6-) Hak apaçık ortaya çıkmışken, buna rağmen onlar bunu kabullenmiyorlardı… Sanki onlar göre göre ölüme gidiyorlardı.
7-) Hani Allâh size iki gruptan (Kureyş ordusu veya kervandan) birinin sizin olacağını vadediyordu… Silah sahibi olmayanın (kervanın) sizin olmasını arzu ediyordunuz (kısa vâdeli kazanca, getirisi kolay olana bakıyordunuz, hâlbuki uzun vâdede size zarar verecekti bu isteğiniz)… Allâh da uyarılarıyla Hakk’ı gerçekleştirmek ve hakikat bilgisini inkâr edenlerin ardını kesmeyi diliyordu.
😎 Hakk’ı gerçekleştirmek ve boş, asılsız olanı geçersiz kılmak için… İsterse Allâh’a karşı suç işleyenler bundan hoşlanmasın!
9-) Hani siz Rabbinizden yardım istiyordunuz da: “Muhakkak ki ben, birbiri ardınca bin melâike ile size yardım ediyorum” diye size icabet etmişti.
10-) Allâh bunu ancak bir müjde olsun ve onunla kalpleriniz mutmain olsun diye yaptı… Yardım, zafer ancak Allâh indîndendir… Muhakkak ki Allâh Aziyz’dir, Hakiym’dir.

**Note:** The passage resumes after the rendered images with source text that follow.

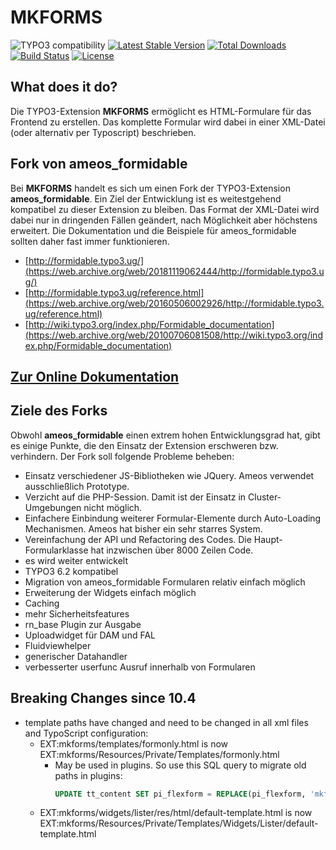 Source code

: MKFORMS
=======

![TYPO3 compatibility](https://img.shields.io/badge/TYPO3-10.4%20%7C%2011.5-orange?maxAge=3600&style=flat-square&logo=typo3)
[![Latest Stable Version](https://img.shields.io/packagist/v/dmk/mkforms.svg?maxAge=3600&style=flat-square&logo=composer)](https://packagist.org/packages/dmk/mkforms)
[![Total Downloads](https://img.shields.io/packagist/dt/dmk/mkforms.svg?maxAge=3600&style=flat-square)](https://packagist.org/packages/dmk/mkforms)
[![Build Status](https://img.shields.io/github/workflow/status/DMKEBUSINESSGMBH/typo3-mkforms/PHP-CI.svg?maxAge=3600&style=flat-square&logo=github-actions)](https://github.com/DMKEBUSINESSGMBH/typo3-mkforms/actions?query=workflow%3APHP-CI)
[![License](https://img.shields.io/packagist/l/dmk/mkforms.svg?maxAge=3600&style=flat-square&logo=gnu)](https://packagist.org/packages/dmk/mkforms)

What does it do?
----------------

Die TYPO3-Extension **MKFORMS** ermöglicht es HTML-Formulare für das Frontend zu erstellen. Das komplette Formular wird dabei in einer XML-Datei (oder alternativ per Typoscript) beschrieben.

Fork von ameos\_formidable
--------------------------

Bei **MKFORMS** handelt es sich um einen Fork der TYPO3-Extension **ameos\_formidable**. Ein Ziel der Entwicklung ist es weitestgehend kompatibel zu dieser Extension zu bleiben. Das Format der XML-Datei wird dabei nur in dringenden Fällen geändert, nach Möglichkeit aber höchstens erweitert. Die Dokumentation und die Beispiele für ameos\_formidable sollten daher fast immer funktionieren.

-   [http://formidable.typo3.ug/](https://web.archive.org/web/20181119062444/http://formidable.typo3.ug/)
-   [http://formidable.typo3.ug/reference.html](https://web.archive.org/web/20160506002926/http://formidable.typo3.ug/reference.html)
-   [http://wiki.typo3.org/index.php/Formidable_documentation](https://web.archive.org/web/20100706081508/http://wiki.typo3.org/index.php/Formidable_documentation)

[Zur Online Dokumentation](Documentation/README.md)
-------------------------------------------------


Ziele des Forks
---------------

Obwohl **ameos\_formidable** einen extrem hohen Entwicklungsgrad hat, gibt es einige Punkte, die den Einsatz der Extension erschweren bzw. verhindern. Der Fork soll folgende Probleme beheben:

-   Einsatz verschiedener JS-Bibliotheken wie JQuery. Ameos verwendet ausschließlich Prototype.
-   Verzicht auf die PHP-Session. Damit ist der Einsatz in Cluster-Umgebungen nicht möglich.
-   Einfachere Einbindung weiterer Formular-Elemente durch Auto-Loading Mechanismen. Ameos hat bisher ein sehr starres System.
-   Vereinfachung der API und Refactoring des Codes. Die Haupt-Formularklasse hat inzwischen über 8000 Zeilen Code.
-   es wird weiter entwickelt
-   TYPO3 6.2 kompatibel
-   Migration von ameos\_formidable Formularen relativ einfach möglich
-   Erweiterung der Widgets einfach möglich
-   Caching
-   mehr Sicherheitsfeatures
-   rn\_base Plugin zur Ausgabe
-   Uploadwidget für DAM und FAL
-   Fluidviewhelper
-   generischer Datahandler
-   verbesserter userfunc Ausruf innerhalb von Formularen

Breaking Changes since 10.4
---------------------------
- template paths have changed and need to be changed in all xml files and TypoScript configuration:
  - EXT:mkforms/templates/formonly.html is now EXT:mkforms/Resources/Private/Templates/formonly.html
    - May be used in plugins. So use this SQL query to migrate old paths in plugins:
      ```sql
      UPDATE tt_content SET pi_flexform = REPLACE(pi_flexform, 'mkforms/templates/formonly.html', 'mkforms/Resources/Private/Templates/formonly.html');
      ```
  - EXT:mkforms/widgets/lister/res/html/default-template.html is now EXT:mkforms/Resources/Private/Templates/Widgets/Lister/default-template.html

11-) Hani O, kendinden bir sükûn ve güven hâli oluşturuyordu; sizi onunla (nefsanî duygulardan) arındırmak, sizden şeytanın pisliğini (korku, evham) gidermek, şuurunuzdaki Hak müşahedesini kuvvetlendirmek ve ayakları (-nızı) (bu ilimle) sâbit tutmak için de üzerinize semâdan bir su inzâl ediyordu (SU, ilmî marifet; kesinlikle Allâh muradı neyse onun yerine geleceğine, yakîn hâline işaret eder). (Bu âyet benzetme yollu anlatımın örneğidir. Zira olay sırasında gökten yağan su – yağmur, ayakları yere bağlamaz veya şeytanın dürtüsünü temizlemez realitesi. Kurân’daki pek çok âyetin hangi bakışla değerlendirilmesi gerektiğine de bir örnektir.)

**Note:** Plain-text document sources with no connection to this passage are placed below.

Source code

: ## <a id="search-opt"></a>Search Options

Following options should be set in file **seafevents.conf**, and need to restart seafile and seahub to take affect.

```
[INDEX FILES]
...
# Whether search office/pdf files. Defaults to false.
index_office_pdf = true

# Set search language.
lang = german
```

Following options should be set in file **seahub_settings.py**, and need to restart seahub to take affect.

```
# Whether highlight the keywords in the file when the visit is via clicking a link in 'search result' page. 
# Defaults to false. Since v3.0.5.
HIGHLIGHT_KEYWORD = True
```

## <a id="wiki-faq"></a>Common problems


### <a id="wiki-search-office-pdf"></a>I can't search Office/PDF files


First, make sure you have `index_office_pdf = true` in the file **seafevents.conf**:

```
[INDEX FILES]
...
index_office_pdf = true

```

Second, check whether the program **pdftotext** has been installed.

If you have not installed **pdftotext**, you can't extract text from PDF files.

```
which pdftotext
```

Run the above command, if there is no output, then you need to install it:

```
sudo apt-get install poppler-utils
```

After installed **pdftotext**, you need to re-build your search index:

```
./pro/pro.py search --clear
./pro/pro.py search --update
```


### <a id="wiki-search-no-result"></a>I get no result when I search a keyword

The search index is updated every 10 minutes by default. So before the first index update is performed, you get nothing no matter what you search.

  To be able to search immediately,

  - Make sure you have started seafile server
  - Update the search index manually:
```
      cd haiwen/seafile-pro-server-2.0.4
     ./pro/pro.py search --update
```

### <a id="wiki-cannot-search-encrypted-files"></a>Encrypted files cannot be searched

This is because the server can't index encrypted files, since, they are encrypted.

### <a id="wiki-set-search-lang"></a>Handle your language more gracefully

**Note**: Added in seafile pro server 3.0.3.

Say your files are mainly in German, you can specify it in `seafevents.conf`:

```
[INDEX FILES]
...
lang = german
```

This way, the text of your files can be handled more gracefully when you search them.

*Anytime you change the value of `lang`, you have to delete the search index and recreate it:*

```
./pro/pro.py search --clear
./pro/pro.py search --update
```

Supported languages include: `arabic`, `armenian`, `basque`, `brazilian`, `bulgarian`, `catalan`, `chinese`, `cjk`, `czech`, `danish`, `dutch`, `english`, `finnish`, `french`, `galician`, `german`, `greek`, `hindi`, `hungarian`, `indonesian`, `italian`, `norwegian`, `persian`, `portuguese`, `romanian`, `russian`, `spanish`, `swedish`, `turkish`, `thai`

12-) Hani Rabbin melâikeye şöyle vahyetmişti: “Muhakkak ben sizinle beraberim (Allâh melekle yan yana olmayacağına göre; anlatılmak istenen {tasavvufta mâiyet sırrı diye bahsedilen}: meleklerin, kendilerindeki kuvvet ve kudretin Allâh’ın kuvvet ve kudreti bilincini taşıdıkları realitesine işaret olunmaktadır)… İman edenleri sâbitleyin… Hakikat bilgisini inkâr edenlerin kalplerinde korku oluşturacağım… (Onların) boyunlarının üstüne vurun (vehim üzere sâbitleyin) ve onların her parmağına darbedin.”

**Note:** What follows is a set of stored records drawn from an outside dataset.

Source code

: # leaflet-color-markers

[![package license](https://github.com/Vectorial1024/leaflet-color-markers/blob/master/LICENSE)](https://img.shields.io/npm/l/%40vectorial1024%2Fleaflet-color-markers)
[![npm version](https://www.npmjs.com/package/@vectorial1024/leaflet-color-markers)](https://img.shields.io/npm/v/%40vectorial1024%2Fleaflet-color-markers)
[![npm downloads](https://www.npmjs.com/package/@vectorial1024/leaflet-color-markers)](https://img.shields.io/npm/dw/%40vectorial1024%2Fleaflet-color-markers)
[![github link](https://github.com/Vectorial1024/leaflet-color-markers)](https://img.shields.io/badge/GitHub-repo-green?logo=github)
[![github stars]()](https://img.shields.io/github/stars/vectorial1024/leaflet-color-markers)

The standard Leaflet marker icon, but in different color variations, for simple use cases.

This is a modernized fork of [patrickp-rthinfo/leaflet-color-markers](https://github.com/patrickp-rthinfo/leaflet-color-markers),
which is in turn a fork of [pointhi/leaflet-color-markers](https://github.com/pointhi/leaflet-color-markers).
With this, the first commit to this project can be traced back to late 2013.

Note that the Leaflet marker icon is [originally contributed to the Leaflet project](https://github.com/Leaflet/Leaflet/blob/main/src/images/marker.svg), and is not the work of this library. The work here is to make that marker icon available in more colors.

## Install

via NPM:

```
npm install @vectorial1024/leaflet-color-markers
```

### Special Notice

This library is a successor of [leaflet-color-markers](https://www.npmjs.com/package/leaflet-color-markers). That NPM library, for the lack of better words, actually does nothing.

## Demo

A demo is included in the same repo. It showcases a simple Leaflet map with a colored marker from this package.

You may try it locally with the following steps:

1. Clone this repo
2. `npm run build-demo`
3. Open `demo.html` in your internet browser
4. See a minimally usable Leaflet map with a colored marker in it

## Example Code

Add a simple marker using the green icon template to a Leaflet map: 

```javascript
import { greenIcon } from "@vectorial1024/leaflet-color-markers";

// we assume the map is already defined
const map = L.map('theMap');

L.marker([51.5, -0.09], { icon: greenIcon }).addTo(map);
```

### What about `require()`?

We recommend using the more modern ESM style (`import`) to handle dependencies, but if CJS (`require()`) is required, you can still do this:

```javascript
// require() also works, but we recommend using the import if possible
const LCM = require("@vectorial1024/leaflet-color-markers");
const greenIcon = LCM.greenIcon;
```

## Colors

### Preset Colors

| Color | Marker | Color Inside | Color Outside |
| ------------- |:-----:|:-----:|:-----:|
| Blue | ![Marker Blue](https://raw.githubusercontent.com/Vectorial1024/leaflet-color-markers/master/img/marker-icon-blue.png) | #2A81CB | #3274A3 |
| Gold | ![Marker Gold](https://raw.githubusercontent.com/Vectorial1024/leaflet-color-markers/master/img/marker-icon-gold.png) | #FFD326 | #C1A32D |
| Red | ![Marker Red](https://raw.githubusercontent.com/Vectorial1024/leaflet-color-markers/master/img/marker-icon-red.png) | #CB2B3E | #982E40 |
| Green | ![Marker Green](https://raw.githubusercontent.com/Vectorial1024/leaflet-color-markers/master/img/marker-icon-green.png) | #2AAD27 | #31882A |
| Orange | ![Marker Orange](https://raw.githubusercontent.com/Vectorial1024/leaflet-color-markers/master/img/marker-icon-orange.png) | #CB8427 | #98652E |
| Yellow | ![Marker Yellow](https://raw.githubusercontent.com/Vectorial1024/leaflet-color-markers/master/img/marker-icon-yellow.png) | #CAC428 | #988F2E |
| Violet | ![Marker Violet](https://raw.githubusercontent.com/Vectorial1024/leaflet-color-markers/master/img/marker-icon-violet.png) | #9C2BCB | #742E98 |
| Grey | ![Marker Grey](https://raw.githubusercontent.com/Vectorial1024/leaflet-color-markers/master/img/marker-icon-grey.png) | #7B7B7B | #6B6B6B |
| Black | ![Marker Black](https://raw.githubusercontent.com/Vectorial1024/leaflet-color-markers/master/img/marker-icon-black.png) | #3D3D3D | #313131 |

13-) Bunun sebebi, onların Allâh’a ve Rasûlüne karşı çıkarak kendilerini Allâh ve Rasûlünden ayırıp koparmalarıdır… Kim Allâh’a ve Rasûlüne karşı çıkarsa, muhakkak ki Allâh “Şediyd’ül Ikab”dır (yapılanın sonucunu şiddetle yaşatandır).
14-) İşte size (fiilinizin sonucu); tadın onu! Hakikat bilgisini inkâr edenler için bir de Nâr (bir tür ateş ki, hem içsellikte hem dışsallıkla yakan) azabı vardır.